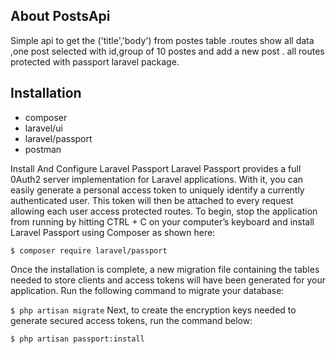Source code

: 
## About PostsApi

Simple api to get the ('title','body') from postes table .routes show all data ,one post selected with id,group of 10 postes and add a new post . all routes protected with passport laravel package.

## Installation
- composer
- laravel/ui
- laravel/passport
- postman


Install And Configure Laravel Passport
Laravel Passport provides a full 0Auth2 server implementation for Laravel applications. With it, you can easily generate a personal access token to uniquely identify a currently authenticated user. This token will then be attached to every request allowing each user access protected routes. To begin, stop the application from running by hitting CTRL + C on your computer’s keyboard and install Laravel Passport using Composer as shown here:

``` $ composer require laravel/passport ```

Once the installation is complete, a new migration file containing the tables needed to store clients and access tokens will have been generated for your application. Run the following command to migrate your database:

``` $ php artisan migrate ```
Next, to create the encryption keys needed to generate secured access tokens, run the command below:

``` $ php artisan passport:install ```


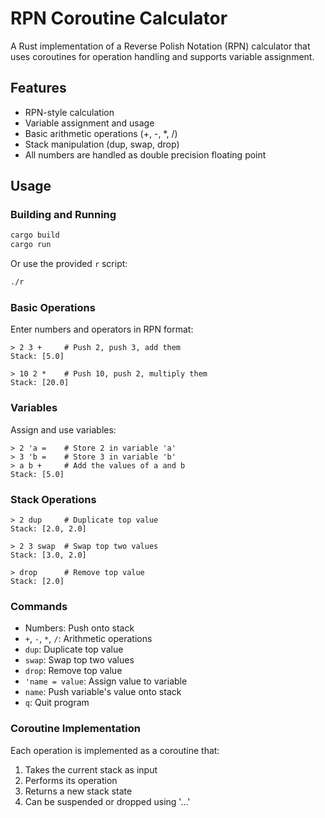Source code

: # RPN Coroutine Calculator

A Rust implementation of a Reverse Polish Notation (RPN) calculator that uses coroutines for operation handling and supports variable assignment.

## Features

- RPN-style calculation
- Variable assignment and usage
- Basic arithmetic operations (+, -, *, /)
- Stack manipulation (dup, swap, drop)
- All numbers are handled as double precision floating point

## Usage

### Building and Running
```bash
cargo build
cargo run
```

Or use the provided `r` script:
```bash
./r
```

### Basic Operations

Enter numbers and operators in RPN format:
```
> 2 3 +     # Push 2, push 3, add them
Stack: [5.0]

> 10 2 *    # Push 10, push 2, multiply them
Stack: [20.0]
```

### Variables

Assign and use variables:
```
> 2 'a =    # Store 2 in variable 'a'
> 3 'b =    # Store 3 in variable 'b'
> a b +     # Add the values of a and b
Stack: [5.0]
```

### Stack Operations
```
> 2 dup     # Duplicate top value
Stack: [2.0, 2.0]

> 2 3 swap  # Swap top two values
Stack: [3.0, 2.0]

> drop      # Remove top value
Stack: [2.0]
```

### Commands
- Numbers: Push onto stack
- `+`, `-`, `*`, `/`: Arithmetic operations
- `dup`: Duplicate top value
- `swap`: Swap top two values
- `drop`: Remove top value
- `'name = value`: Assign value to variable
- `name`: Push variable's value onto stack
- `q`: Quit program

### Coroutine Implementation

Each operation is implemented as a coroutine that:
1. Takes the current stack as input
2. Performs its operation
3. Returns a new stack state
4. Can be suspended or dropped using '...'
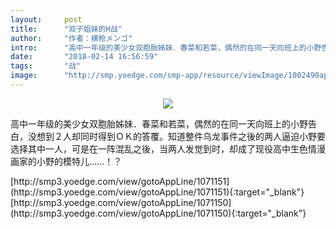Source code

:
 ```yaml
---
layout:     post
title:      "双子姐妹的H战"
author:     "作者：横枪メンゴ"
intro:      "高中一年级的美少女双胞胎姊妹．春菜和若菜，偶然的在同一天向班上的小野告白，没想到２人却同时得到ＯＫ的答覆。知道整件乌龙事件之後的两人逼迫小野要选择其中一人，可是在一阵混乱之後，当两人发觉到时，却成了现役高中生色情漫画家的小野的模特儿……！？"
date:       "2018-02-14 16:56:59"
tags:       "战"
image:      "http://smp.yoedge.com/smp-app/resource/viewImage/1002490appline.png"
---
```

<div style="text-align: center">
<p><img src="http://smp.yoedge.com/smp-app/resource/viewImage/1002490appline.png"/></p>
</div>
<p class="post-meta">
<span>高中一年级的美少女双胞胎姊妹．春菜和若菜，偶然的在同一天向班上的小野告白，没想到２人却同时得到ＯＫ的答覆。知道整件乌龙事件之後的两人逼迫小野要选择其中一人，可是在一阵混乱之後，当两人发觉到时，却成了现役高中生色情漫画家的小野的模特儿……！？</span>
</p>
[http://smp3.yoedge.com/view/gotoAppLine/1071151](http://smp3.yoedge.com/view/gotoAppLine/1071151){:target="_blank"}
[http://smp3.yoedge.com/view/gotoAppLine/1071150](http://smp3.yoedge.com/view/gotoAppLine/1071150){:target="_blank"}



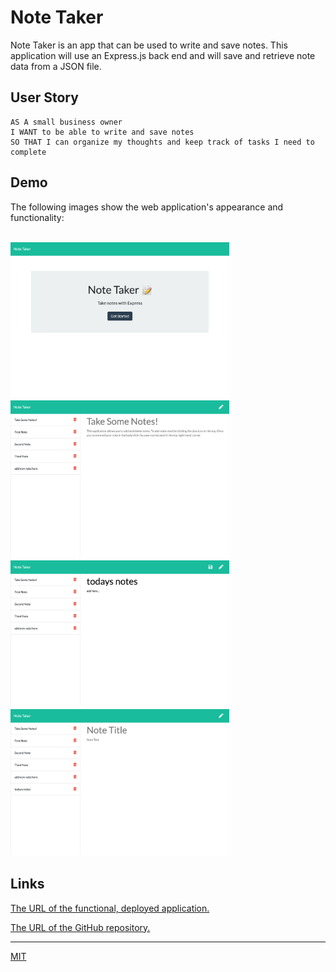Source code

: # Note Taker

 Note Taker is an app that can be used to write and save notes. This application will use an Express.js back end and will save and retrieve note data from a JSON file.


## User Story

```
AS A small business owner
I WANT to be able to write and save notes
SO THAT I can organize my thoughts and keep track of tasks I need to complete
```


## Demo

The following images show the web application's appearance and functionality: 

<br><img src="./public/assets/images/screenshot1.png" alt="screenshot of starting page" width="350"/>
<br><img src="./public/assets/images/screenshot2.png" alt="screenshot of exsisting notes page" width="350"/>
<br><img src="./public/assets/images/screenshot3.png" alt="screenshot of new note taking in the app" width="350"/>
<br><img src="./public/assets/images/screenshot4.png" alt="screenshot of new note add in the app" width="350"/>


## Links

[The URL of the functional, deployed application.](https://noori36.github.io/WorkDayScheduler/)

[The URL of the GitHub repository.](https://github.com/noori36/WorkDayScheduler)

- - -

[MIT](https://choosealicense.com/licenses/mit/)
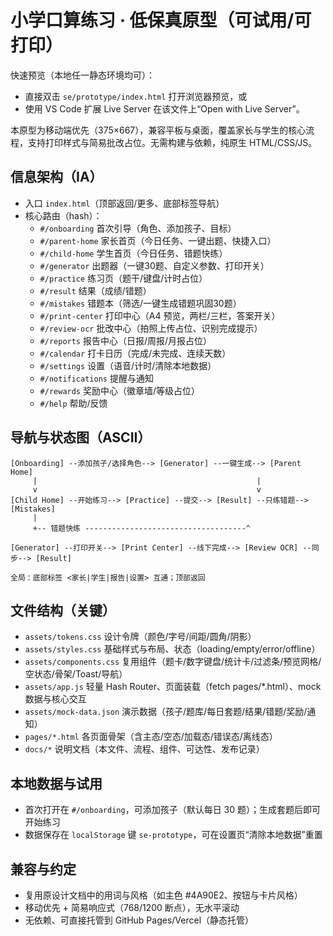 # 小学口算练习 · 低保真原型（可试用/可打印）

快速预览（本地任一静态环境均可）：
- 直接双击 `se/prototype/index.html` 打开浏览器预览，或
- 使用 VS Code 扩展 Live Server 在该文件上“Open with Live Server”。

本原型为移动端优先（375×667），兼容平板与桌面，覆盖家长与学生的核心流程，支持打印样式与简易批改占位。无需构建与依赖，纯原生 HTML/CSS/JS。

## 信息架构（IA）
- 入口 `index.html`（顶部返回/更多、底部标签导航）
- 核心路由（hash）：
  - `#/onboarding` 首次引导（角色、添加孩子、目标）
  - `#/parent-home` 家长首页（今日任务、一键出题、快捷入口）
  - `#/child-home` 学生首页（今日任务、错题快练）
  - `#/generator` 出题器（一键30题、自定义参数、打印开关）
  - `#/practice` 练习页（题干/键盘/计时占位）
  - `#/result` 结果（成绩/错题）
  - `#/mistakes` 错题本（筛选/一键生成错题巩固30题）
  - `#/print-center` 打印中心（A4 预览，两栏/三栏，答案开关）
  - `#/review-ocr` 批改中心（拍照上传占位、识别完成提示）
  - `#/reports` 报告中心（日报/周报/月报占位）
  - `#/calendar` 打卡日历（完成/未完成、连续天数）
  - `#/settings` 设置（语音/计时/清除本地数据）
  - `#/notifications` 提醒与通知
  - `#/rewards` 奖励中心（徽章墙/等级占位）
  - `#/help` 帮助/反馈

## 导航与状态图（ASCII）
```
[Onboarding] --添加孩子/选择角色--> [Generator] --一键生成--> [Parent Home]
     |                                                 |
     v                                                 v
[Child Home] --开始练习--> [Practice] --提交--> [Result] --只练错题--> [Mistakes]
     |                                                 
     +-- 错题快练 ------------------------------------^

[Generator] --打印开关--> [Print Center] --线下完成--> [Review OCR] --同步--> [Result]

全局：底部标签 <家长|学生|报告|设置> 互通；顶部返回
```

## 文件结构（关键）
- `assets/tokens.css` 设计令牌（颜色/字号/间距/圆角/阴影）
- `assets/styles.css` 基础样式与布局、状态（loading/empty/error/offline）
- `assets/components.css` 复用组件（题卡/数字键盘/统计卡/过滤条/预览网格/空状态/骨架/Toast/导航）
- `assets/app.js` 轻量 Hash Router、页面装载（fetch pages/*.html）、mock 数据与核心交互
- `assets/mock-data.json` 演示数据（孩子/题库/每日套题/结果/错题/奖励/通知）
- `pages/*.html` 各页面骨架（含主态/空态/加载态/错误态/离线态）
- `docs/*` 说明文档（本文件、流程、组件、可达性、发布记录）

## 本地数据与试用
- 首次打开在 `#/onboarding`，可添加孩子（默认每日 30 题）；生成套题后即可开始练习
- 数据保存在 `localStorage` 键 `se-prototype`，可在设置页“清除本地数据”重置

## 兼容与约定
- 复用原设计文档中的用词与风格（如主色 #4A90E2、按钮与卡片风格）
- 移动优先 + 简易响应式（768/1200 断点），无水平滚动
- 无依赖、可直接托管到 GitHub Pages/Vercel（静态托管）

※

§ TASK DETAILS: Leave out every picture, and copy exactly the lines above starting at the one holding "Laravel Passport provides" and ending at the one holding "RPN Coroutine Calculator", no more and no less.

§ WRITTEN RESPONSE:
Laravel Passport provides a full 0Auth2 server implementation for Laravel applications. With it, you can easily generate a personal access token to uniquely identify a currently authenticated user. This token will then be attached to every request allowing each user access protected routes. To begin, stop the application from running by hitting CTRL + C on your computer’s keyboard and install Laravel Passport using Composer as shown here:

``` $ composer require laravel/passport ```

Once the installation is complete, a new migration file containing the tables needed to store clients and access tokens will have been generated for your application. Run the following command to migrate your database:

``` $ php artisan migrate ```
Next, to create the encryption keys needed to generate secured access tokens, run the command below:

``` $ php artisan passport:install ```


Source code

: # RPN Coroutine Calculator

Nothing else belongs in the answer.